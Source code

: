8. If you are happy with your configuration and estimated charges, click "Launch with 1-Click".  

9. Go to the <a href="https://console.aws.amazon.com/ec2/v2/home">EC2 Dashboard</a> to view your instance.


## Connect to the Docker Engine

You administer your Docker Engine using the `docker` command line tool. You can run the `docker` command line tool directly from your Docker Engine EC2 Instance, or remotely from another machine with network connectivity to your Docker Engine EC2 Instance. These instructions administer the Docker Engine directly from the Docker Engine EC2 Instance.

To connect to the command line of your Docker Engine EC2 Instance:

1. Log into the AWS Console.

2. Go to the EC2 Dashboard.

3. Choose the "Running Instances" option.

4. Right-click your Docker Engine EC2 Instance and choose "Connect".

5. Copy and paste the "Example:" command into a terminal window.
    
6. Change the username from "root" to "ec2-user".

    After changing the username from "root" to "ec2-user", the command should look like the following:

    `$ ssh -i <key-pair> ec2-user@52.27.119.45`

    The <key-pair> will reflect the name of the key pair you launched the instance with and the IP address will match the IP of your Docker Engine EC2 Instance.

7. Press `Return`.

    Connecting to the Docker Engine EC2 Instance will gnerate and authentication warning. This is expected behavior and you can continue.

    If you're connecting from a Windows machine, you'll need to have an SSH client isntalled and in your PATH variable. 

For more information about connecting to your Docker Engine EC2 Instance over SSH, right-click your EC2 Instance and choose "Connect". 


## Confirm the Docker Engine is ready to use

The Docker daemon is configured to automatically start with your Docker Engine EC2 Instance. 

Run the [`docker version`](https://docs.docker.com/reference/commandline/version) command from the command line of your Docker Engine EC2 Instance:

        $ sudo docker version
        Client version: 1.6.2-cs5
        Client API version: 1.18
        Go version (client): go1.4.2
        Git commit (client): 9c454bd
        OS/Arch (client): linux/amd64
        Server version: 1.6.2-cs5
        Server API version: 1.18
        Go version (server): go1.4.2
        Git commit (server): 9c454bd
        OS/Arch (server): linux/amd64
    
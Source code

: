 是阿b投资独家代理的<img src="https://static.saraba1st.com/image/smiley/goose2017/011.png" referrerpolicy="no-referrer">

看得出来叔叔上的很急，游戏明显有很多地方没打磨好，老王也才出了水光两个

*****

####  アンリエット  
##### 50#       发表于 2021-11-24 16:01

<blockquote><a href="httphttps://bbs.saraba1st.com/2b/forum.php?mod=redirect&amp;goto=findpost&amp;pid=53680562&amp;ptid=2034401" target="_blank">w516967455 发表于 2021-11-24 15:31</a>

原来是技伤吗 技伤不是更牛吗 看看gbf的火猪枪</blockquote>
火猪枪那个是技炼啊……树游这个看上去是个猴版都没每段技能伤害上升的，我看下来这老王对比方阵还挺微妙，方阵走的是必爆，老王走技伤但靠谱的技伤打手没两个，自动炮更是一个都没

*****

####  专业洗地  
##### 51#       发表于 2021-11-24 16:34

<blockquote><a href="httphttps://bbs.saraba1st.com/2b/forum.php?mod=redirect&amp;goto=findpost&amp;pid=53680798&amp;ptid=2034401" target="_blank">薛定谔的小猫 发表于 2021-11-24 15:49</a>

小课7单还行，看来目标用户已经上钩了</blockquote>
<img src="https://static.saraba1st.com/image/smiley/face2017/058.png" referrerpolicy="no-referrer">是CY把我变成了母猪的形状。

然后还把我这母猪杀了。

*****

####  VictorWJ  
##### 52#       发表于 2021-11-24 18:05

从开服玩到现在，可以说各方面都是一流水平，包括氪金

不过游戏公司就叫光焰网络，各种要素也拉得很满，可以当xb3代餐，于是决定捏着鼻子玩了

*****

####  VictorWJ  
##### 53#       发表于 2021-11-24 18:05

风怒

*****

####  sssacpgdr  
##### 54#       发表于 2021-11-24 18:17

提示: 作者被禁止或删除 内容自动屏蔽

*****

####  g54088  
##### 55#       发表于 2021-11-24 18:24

• • •

What you return should be exactly the lines above, starting at the one with "3. Choose the" and ending at the one with "## Confirm the Docker Engine is ready to use", and nothing else.

3. Choose the "Running Instances" option.

4. Right-click your Docker Engine EC2 Instance and choose "Connect".

5. Copy and paste the "Example:" command into a terminal window.
    
6. Change the username from "root" to "ec2-user".

    After changing the username from "root" to "ec2-user", the command should look like the following:

    `$ ssh -i <key-pair> ec2-user@52.27.119.45`

    The <key-pair> will reflect the name of the key pair you launched the instance with and the IP address will match the IP of your Docker Engine EC2 Instance.

7. Press `Return`.

    Connecting to the Docker Engine EC2 Instance will gnerate and authentication warning. This is expected behavior and you can continue.

    If you're connecting from a Windows machine, you'll need to have an SSH client isntalled and in your PATH variable. 

For more information about connecting to your Docker Engine EC2 Instance over SSH, right-click your EC2 Instance and choose "Connect". 


## Confirm the Docker Engine is ready to use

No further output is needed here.